NOWY TARG. Brak możliwości rozegrania sobotniego meczu na nowotarskim stadionie z NKP Podhale, dyrektor klubu piłkarskiego ze Starachowic nazywał "futbolowymi jajami".
W sobotę na Miejskim Stadionie im. J. Piłsudskiego rozegrany miał zostać trzecioligowy mecz pomiędzy NKP a Starem Starachowice. Piłkarze byli już w Nowym Targu od piątku. - Byliśmy przygotowani na cały dzień zajęć na obiekcie. W sobotę rano obiekt był gotowy, murawa była czysta, ale potem zaczął padać śnieg i trochę nas zasypało. Jest zima, a my jesteśmy na Podhalu i takie sytuacje po prostu się zdarzają - mówi dyrektor Miejskiego Centrum Sportu i Rekreacji Krzysztof Łapsa. - Po godzinie 8.25 zaczął padać śnieg i w ciągu półtorej godziny spadła go cała masa. Próbowano przygotować boisko, ale to jest ogromna powierzchnia i nie dało się tego zrobić tak szybko, by zdążyć rozegrać spotkanie - wyjaśnia prezes NKP Michał Rubiś. "To są jakieś "futbolowe jaja" na Podhalu. Działam w piłce ponad 20 lat i z taką sytuacją jeszcze się nie spotkałem. Nie chcę nikogo oskarżać, ale to raczej celowe działanie klubu z Nowego Targu, żeby tego meczu nie rozgrywać. My tego tak nie zostawimy. Będziemy wnioskować do PZPN o przyznanie nam walkowera" - mówi w rozmowie z Radiem Kielce dyrektor sportowy starachowickiego klubu Sebastian Mazur.
Zarzutom zaprzecza prezes nowotarskiego klubu piłkarskiego. Michał Rubiś dodaje, że w poprzednim tygodniu - wobec zapowiedzi złych warunków atmosferycznych w Nowym Targu - proponowano starachowickiemu klubowi przełożenie meczu na wiosnę, ale propozycję odrzucono. W dniu meczu próbowano też "na szybko" wynająć boisko w Rabce, ale bez skutku.

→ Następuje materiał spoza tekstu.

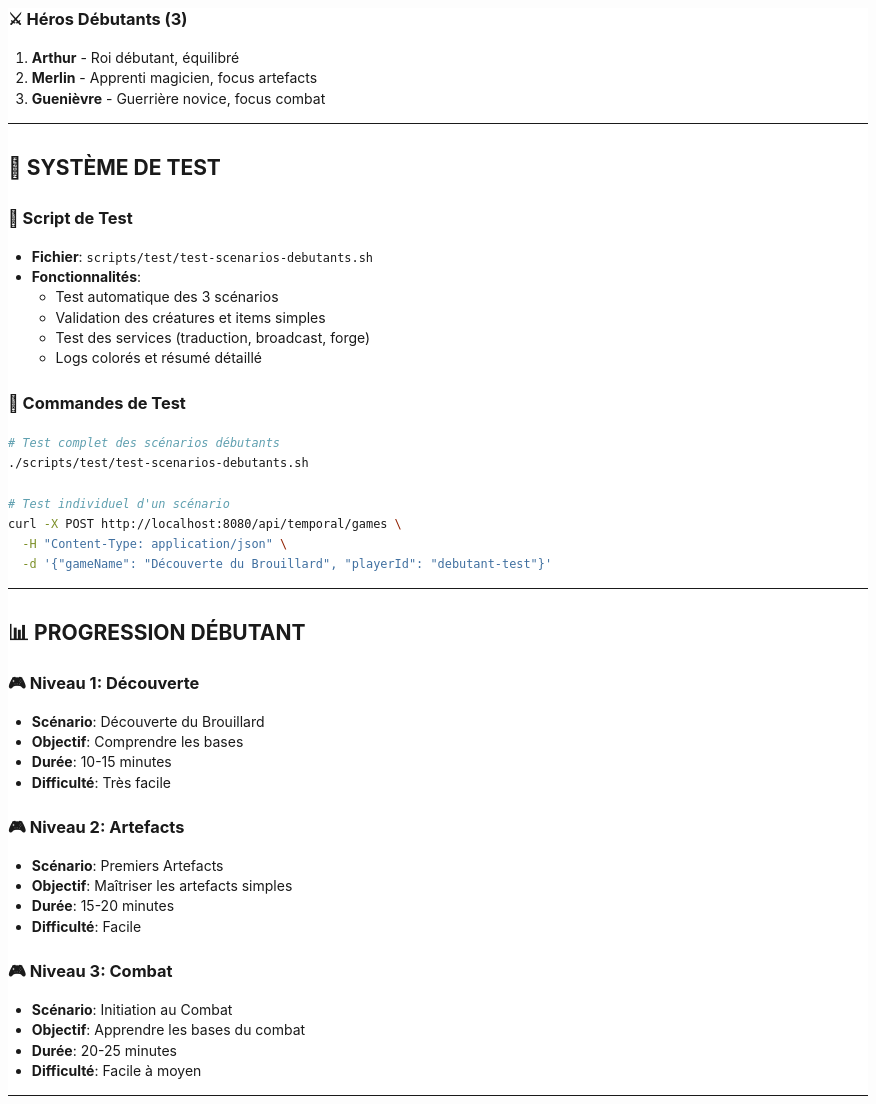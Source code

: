 ### **⚔️ Héros Débutants (3)**
1. **Arthur** - Roi débutant, équilibré
2. **Merlin** - Apprenti magicien, focus artefacts
3. **Guenièvre** - Guerrière novice, focus combat

---

## 🧪 **SYSTÈME DE TEST**

### **📜 Script de Test**
- **Fichier**: `scripts/test/test-scenarios-debutants.sh`
- **Fonctionnalités**:
  - Test automatique des 3 scénarios
  - Validation des créatures et items simples
  - Test des services (traduction, broadcast, forge)
  - Logs colorés et résumé détaillé

### **🎯 Commandes de Test**
```bash
# Test complet des scénarios débutants
./scripts/test/test-scenarios-debutants.sh

# Test individuel d'un scénario
curl -X POST http://localhost:8080/api/temporal/games \
  -H "Content-Type: application/json" \
  -d '{"gameName": "Découverte du Brouillard", "playerId": "debutant-test"}'
```

---

## 📊 **PROGRESSION DÉBUTANT**

### **🎮 Niveau 1: Découverte**
- **Scénario**: Découverte du Brouillard
- **Objectif**: Comprendre les bases
- **Durée**: 10-15 minutes
- **Difficulté**: Très facile

### **🎮 Niveau 2: Artefacts**
- **Scénario**: Premiers Artefacts
- **Objectif**: Maîtriser les artefacts simples
- **Durée**: 15-20 minutes
- **Difficulté**: Facile

### **🎮 Niveau 3: Combat**
- **Scénario**: Initiation au Combat
- **Objectif**: Apprendre les bases du combat
- **Durée**: 20-25 minutes
- **Difficulté**: Facile à moyen

---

Klub ze Starachowic domagał się przyznania walkowera, ale sędziowie zdecydowali, że decyzję podejmie WG PZPN.
Jak mówi dyrektor MCSiR - przekazano do PZPN dokumentację wraz ze zdjęciami jak wyglądała sytuacja na płycie boiska. Udało się przygotować murawę na godzinę 13-stą, ale od 14-tej na obiekt wchodzili uczestnicy innego turnieju To były dzieci i przesunięcie im meczów o kilka godzin oznaczało, że będą grały w nocy. Na to organizator się nie zgodził.
Na uznanie walkoweru dla Starachowic nie zgadza się Nowotarski Klub Piłkarski. - Przygotowujemy stanowisko do PZPN z pełnymi wyjaśnieniami okoliczności, w których nie doszło do rozegrania meczu - mówi nam Michał Rubiś.